Birçok açıdan aydemirse ile aynı düşünüyorum. Teknolojik evrimin dediği gibi bir ortam yaratacağından eminim bile diyebilirim.
Ama o daha çok "evde izleme" "sinemada izleme"nin yerini alır mı sorusuna cevap vermiş. Bu açıdan kesinlikle evet alır diyorum, ve sinemada izleme ise onun dediği üzere ortadan kalkmaz belki ama "romantik" bir hal alır. Çünkü sinemada film izlemenin keyfi aslında ortamın kendisiyle alakalı değil de, işte "evden çıkmak, biraz dolaşmak sonra da bir film izlemek" ile birlikte düşünüldüğünde hala bir "ev dışı" aktivite olarak yer bulacaktır, ama o kadar. Digitürk'te bir-iki hafta gecikmeyle vizyonda olan filmlerin oynadığı oluyor. İşin ekonomik boyutuyla birlikte düşünüp, misal ona 10 TL verip, sülalecek izlemek mi iyidir, kişi başı 15 TL vererek mi?
Ama ana soru dizi filmlerin sinema filmlerinin yerini alıp alamayacağı sorusu üzerineydi. Ben dizi filmin ilk mesajda da dediğimiz üzere "daha karlı" olduğunu düşünüyorum. Hele ki ev teknolojisinde aydemirse'nin saydıklarını da düşünürsek birçok sektöre kapı açıyor, televizyonundan tut, ses sistemine kadar, ve çok önemli bir şekilde az riskli. Hem de çok az! Üç bölüm zarar ediyorsan, çekmezsin olur biter. Hele ki bir de çılgıncasına izleniyorsun diyelim, reklam sana doğrudan, garanti getiri. Yani televizyoncular için, inanılmaz bir kar kaynağı, ki bunları bir de yapımcı firmalara yaptırdıklarını düşünürsek, neredeyse risk sıfıra yakın. Yapımcı firmalar da zaten taşeron firmalarla çalışıyorlar çoğu zaman onların da bir dizi film çekiminde aldıkları risk elbette vardır, ama bir film kadar değildir bu.
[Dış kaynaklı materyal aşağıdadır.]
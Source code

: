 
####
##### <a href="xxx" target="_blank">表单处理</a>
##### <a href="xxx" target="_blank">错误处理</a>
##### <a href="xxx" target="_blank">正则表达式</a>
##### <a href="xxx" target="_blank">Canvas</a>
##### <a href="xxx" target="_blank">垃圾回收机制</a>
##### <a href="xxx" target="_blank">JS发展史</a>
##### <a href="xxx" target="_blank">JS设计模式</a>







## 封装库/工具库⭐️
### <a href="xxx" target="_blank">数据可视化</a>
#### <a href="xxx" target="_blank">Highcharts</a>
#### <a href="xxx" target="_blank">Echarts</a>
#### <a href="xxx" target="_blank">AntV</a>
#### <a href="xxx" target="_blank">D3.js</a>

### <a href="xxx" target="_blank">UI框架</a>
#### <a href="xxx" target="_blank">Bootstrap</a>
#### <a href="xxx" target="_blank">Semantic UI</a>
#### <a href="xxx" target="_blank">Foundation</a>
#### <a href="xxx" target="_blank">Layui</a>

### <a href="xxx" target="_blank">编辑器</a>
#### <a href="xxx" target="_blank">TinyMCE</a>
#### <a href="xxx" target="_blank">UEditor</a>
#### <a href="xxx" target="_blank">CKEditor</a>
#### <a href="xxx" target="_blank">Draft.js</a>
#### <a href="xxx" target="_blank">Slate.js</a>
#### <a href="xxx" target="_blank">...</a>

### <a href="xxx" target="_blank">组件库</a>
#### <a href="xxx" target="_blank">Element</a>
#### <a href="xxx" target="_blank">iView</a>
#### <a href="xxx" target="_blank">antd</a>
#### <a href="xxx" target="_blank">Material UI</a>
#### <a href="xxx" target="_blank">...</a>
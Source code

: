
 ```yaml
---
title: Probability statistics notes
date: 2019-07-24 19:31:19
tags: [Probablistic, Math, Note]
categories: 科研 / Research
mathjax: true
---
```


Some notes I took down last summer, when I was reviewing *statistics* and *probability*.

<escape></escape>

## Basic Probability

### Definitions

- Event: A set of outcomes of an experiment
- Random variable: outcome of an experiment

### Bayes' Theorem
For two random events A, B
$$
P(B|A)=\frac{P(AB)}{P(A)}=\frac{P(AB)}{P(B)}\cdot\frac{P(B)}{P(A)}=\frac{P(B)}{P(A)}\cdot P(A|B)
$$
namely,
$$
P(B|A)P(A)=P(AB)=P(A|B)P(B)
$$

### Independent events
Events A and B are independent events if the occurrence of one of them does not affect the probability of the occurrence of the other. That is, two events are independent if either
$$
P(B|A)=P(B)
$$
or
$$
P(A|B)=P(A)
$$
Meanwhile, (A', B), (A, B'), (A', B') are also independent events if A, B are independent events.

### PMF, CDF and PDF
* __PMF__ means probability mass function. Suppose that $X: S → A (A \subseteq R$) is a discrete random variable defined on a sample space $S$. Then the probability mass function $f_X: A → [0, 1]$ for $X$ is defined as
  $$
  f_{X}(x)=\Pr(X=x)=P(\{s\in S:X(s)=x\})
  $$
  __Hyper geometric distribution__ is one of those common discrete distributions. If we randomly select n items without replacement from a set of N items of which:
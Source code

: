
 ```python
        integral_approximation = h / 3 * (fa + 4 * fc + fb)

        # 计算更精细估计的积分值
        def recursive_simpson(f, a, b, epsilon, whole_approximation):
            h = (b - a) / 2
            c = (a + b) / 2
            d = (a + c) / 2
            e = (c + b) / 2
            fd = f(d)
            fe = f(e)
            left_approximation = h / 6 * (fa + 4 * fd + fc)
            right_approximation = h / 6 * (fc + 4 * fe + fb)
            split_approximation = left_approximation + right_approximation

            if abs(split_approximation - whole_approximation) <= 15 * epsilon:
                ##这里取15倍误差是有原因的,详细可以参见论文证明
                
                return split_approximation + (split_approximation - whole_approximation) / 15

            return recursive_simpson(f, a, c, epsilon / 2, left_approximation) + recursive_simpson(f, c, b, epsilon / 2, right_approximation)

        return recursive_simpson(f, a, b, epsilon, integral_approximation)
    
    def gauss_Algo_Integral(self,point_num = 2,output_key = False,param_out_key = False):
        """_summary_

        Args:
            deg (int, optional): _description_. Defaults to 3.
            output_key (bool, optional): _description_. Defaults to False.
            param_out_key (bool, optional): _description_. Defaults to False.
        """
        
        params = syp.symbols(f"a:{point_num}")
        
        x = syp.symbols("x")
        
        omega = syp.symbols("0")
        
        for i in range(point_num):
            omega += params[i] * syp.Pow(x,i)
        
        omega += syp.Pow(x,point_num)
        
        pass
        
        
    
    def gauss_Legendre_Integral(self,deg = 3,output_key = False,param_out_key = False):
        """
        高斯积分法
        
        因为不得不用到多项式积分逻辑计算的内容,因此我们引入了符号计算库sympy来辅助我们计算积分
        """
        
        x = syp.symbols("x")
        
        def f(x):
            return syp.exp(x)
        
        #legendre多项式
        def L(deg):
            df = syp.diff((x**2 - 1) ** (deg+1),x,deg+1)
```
Yani kygkm yazmış ya yapımcı için hayır diye. Ben aksini düşünüyorum. Fazlasıyla evet onlar için.
İzleyici açısından düşünürsek de zaman meselesi var. Uyunulan saatleri düşünürsek bir kişinin evde geçirdiği toplam saat aşağı yukarı 5'tir bu zalım köle düzeninde. O beş saatin 1 saati yemeğe gitse kalıyor geriye 4. Şimdi bana kalırsa kimse o 4 saatin 2 saatini sonunun nasıl olacağından emin olmadığı, beğenip beğenmeyeceği konusunda şüphe duyduğu bir filme yatırmaz. Yatıran vardır, filmin nasıl olduğundan ziyade "film izleme" eyleminin kendisi için değerli olduğu bir insandır, o insanları dışarıda tutuyorum, ama toplumun tamamına yakın bir kısmının bu rikse girmeyeceğini düşünüyorum. İşlerinden biri "film izlemek" olan ben bile bazen bunu yapmıyorum. Onun yerine ne olduğu konusunda üç aşağı beş yukarı fikrim olan, kötüyse başka kanaldakine bakabileceğim, onu takip edebileceğim bir diziyi izlemeyi tercih ederim. Film izlemek, bu zaman meselesini düşününce biraz lüks bir iş. İzleyici açısından da riskli. Risksiz olan dizi izlemek.
Farklı bir açıdan düşündüğünde ise sinema bir anlamda daha değerlileşiyior, lüks bir aktivite haline geliyor bence. Bir noktadan sonra popüler film yapımcılarının tamamiyle dizi piyasasına yöneleceklerini varsayarsak, yeterli sermaye birikimini elinde bulunduramayan daha "elit" diyebileceğimiz sinemacılara kalabilir sinema alanı. Şahan'ı artık yalnızca televizyonda görmeye başlayacağız, onun boşalttığı, ama artık kar getirmediği için kapanmaya başlayan sinema salonlarında ise daha çok Semih Kaplanoğlu'nu falan. Bilmem bence bir olasılık...
Neticede sayı, miktar, ana odak noktası olarak düşünecek olursak dizi filmler, sinemanın önüne geçti geçecekler gibi geliyor bana. Ve sinema bir lüks tüketime doğru gidiyor, gidecek. Hem zaman, hem ekonomi açısından.
Daha başka boyutlar da var, ama onları daha sonra yazmak istiyorum.